Developing a low-cost 3D plant morphological traits characterization system
A low-cost three-dimensional (3D) plant reconstruction and morphological traits characterization system was developed. Corn plant seedlings were used as research objects for development and validation of the 3D reconstruction and point cloud data analysis algorithms. In this application, precise alignment of multiple 3D views generated by a 3D time-of-flight (ToF) sensor is critical to the 3D reconstruction of a plant. Previous research indicated that there is strong need for high-throughput, high-accuracy, and low-cost 3D plant reconstruction and trait characterization phenotyping systems.
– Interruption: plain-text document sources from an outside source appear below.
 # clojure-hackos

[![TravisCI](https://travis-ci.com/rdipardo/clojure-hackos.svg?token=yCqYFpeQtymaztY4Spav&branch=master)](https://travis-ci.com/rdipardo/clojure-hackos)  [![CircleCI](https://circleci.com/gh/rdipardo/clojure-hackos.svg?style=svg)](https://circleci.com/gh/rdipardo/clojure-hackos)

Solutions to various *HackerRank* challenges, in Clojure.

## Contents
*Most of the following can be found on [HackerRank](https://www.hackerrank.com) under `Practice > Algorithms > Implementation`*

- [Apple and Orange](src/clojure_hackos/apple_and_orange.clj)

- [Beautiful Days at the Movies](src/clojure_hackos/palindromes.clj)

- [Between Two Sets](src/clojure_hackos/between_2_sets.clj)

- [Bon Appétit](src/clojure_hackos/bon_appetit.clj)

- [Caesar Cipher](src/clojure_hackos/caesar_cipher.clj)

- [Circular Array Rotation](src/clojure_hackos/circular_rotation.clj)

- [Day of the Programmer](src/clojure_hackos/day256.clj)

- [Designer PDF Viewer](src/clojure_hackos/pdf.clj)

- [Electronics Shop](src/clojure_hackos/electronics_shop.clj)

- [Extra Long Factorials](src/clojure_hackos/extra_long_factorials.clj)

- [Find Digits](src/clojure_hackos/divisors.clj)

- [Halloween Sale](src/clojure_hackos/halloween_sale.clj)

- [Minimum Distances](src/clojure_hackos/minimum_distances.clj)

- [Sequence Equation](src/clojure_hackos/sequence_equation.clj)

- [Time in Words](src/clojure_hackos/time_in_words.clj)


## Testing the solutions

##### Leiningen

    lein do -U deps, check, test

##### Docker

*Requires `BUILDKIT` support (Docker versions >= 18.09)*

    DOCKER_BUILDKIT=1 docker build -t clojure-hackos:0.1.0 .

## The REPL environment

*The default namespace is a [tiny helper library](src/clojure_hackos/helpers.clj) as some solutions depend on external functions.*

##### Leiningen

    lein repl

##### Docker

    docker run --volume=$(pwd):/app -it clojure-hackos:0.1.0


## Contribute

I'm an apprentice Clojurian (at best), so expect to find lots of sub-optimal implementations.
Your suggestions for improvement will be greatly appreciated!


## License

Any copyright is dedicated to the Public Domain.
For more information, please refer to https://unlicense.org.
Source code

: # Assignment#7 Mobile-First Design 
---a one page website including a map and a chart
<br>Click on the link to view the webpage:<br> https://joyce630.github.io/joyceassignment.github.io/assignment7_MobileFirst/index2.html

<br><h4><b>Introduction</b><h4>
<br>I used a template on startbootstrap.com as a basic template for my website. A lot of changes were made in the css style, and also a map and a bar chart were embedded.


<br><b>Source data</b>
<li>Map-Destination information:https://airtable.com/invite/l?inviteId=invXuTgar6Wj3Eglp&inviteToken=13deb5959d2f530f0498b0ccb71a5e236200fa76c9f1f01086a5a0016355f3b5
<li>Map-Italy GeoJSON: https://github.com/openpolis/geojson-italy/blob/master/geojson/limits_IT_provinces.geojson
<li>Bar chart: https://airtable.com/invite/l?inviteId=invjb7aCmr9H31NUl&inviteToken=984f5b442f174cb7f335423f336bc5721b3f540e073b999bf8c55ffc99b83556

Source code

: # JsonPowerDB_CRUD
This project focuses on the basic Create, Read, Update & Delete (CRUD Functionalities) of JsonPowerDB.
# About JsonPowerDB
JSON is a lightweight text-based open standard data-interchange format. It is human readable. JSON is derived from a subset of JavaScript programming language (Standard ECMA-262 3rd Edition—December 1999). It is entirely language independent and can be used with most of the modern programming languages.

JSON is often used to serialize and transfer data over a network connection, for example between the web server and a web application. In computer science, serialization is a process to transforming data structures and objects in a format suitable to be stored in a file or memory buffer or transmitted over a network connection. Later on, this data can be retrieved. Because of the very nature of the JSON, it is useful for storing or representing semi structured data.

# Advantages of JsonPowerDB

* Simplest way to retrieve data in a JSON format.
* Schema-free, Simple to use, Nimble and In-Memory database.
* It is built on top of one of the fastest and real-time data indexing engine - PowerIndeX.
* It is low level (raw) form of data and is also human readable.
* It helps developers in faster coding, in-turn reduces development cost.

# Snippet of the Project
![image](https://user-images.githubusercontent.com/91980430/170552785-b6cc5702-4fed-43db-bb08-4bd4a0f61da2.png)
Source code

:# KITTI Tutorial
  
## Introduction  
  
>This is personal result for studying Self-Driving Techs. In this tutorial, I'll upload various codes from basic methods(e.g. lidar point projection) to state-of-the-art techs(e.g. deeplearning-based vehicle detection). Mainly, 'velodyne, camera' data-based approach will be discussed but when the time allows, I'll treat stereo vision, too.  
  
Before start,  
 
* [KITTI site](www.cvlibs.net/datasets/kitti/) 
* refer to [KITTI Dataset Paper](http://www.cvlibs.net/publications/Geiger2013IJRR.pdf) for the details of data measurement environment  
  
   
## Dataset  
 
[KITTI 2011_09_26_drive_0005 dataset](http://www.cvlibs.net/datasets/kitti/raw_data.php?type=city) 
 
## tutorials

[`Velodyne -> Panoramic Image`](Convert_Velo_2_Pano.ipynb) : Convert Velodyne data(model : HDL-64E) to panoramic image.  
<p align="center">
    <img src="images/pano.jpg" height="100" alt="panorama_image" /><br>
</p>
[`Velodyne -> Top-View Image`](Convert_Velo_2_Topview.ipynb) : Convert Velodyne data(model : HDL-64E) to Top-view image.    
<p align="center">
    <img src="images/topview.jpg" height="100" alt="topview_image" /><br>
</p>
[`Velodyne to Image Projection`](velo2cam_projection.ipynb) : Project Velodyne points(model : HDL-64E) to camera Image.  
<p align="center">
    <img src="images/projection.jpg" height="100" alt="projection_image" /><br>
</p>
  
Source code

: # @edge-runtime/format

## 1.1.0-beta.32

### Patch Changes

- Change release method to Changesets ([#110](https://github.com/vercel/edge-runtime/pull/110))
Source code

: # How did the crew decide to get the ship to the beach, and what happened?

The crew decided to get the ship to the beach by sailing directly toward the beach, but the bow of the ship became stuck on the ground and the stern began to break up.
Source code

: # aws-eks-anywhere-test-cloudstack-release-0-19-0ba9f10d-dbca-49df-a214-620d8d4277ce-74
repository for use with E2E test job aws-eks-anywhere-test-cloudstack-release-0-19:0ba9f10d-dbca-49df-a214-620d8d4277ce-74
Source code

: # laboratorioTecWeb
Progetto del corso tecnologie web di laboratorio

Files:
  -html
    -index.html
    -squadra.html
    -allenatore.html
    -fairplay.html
This research produced a 3D reconstruction system for indoor plant phenotyping by innovatively integrating a low-cost 2D camera, a low-cost 3D ToF camera, and a chessboard pattern beacon array to track the position and attitude of the 3D ToF sensor and, thus, accomplished precise 3D point cloud registration over multiple views. Specifically, algorithms for beacon target detection, camera pose tracking, and spatial relationship calibration between 2D and 3D cameras were developed for such a low-cost but high-performance 3D reconstruction solution. A plant analysis algorithm in a 3D space was developed to extract the morphological trait parameters of the plants by analyzing their 3D point cloud data. The phenotypical data obtained by this novel and low-cost 3D reconstruction based phenotyping system were validated by the experimental data generated by instrument and manual measurement. The results demonstrated that the developed phenotyping system has achieved promising measurement accuracy, fast processing speed while offering a low hardware cost, lending itself to a practical means of acquiring detailed 3D morphological traits for automated indoor plant phenotyping.
This is a manuscript of an article published as Li, Ji, and Lie Tang. "Developing a low-cost 3D plant morphological traits characterization system." Computers and Electronics in Agriculture 143 (2017): 1-13. DOI: 10.1016/j.compag.2017.09.025. Posted with permission.